The 2016 Nissan Leaf gets a bigger battery pack and 27 percent more range for the SV and SL trims. All three trims get connectivity upgrades, while the base S trim gets a slightly larger touchscreen. The midrange SV loses its optional foglights but gains a standard quick-charge port.
Much of the original hype surrounding the Nissan Leaf has faded. Yet for shoppers interested in an electric car, this year's updated 2016 Leaf continues to be a top pick for an affordable electric vehicle.
Notably, we picked the 2016 Nissan Leaf as one of Edmunds' Best Used Cars, Trucks and SUVs.
Calculate my fuel costs
Cost to DriveCost to drive estimates for the 2016 Nissan LEAF SV 4dr Hatchback (electric DD) and comparison vehicles are based on 15,000 miles per year (with a mix of 55% city and 45% highway driving) and energy estimates of $0.14 per kWh for electricity and $3.85 per gallon average in Virginia.

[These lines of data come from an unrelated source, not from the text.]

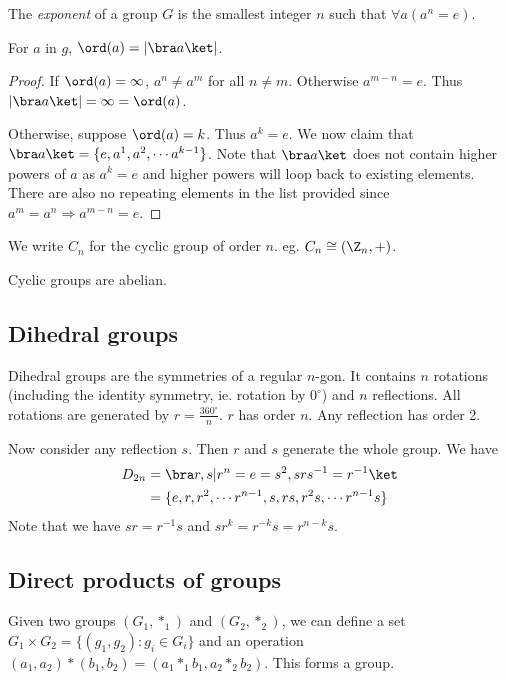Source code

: \documentclass[a4paper]{article}
\begin{document}
  \begin{defi}
    The \emph{exponent} of a group $G$ is the smallest integer $n$ such that $\forall a(a^n = e)$.
  \end{defi}
  \begin{lemma}
    For $a$ in $g$, $\ord (a) = |\bra a\ket|$.
  \end{lemma}
  \begin{proof}
    If $\ord (a) = \infty$, $a^n \not= a^m$ for all $n\not= m$. Otherwise $a^{m-n} = e$. Thus $|\bra a\ket| = \infty = \ord (a)$.

    Otherwise, suppose $\ord (a) = k$. Thus $a^k = e$. We now claim that $\bra a\ket = \{e, a^1, a^2, \cdots a^{k-1}\}$. Note that $\bra a\ket$ does not contain higher powers of $a$ as $a^k = e$ and higher powers will loop back to existing elements. There are also no repeating elements in the list provided since $a^m = a^n \Rightarrow a^{m-n} = e$.
  \end{proof}

  \begin{notation}
    We write $C_n$ for the cyclic group of order $n$. eg. $C_n \cong (\Z_n, +)$.
  \end{notation}

  \begin{prop}
    Cyclic groups are abelian.
  \end{prop}

  \subsection{Dihedral groups}
  \begin{defi}
    Dihedral groups are the symmetries of a regular $n$-gon. It contains $n$ rotations (including the identity symmetry, ie. rotation by $0^\circ$) and $n$ reflections. All rotations are generated by $r = \frac{360^\circ}{n}$. $r$ has order $n$. Any reflection has order 2.

    Now consider any reflection $s$. Then $r$ and $s$ generate the whole group. We have
    \begin{align*}
      D_{2n} &= \bra r, s|r^n=e=s^2, srs^{-1} = r^{-1}\ket\\
      &= \{e, r, r^2, \cdots r^{n-1}, s, rs, r^2s, \cdots r^{n-1}s\}
    \end{align*}
    Note that we have $sr=r^{-1}s$ and $sr^k = r^{-k}s = r^{n-k}s$.
  \end{defi}

  \subsection{Direct products of groups}
  \begin{defi}
    Given two groups $(G_1, *_1)$ and $(G_2, *_2)$, we can define a set $G_1\times G_2 = \{(g_1, g_2): g_i\in G_i\}$ and an operation $(a_1, a_2)*(b_1, b_2) = (a_1*_1b_1, a_2*_2b_2)$. This forms a group.
  \end{defi}
\end{document}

Monthly estimates based on costs in Virginia
Avg. Compact Car
Now in its sixth year, the Nissan Leaf is the elder statesman of the modern era, mass-produced electric car. Six years without a redesign is a fairly long time in the automotive world, and many other automakers have come out with competitive EVs since the Leaf's debut. Yet the 2016 Leaf still has plenty of charge left and remains a top choice for those seeking quiet, efficient and peppy all-electric driving without the need to dip into the kids' college funds.
The 2016 Nissan Leaf has more range than ever and remains a top choice among compact electric vehicles.
The base Leaf can travel 84 miles on a full battery charge and the SV and SL trims can now go up to 107 miles per charge, thanks to a larger-capacity battery pack that's new this year. Neither distance is impressive compared with the average gasoline-only car's range, but the bigger 107-mile range is tops among the Leaf's peers. And, as most EV drivers will tell you, 80-100 miles is still plenty for most daily driving needs. But the Leaf's acceleration is underwhelming, even by this segment.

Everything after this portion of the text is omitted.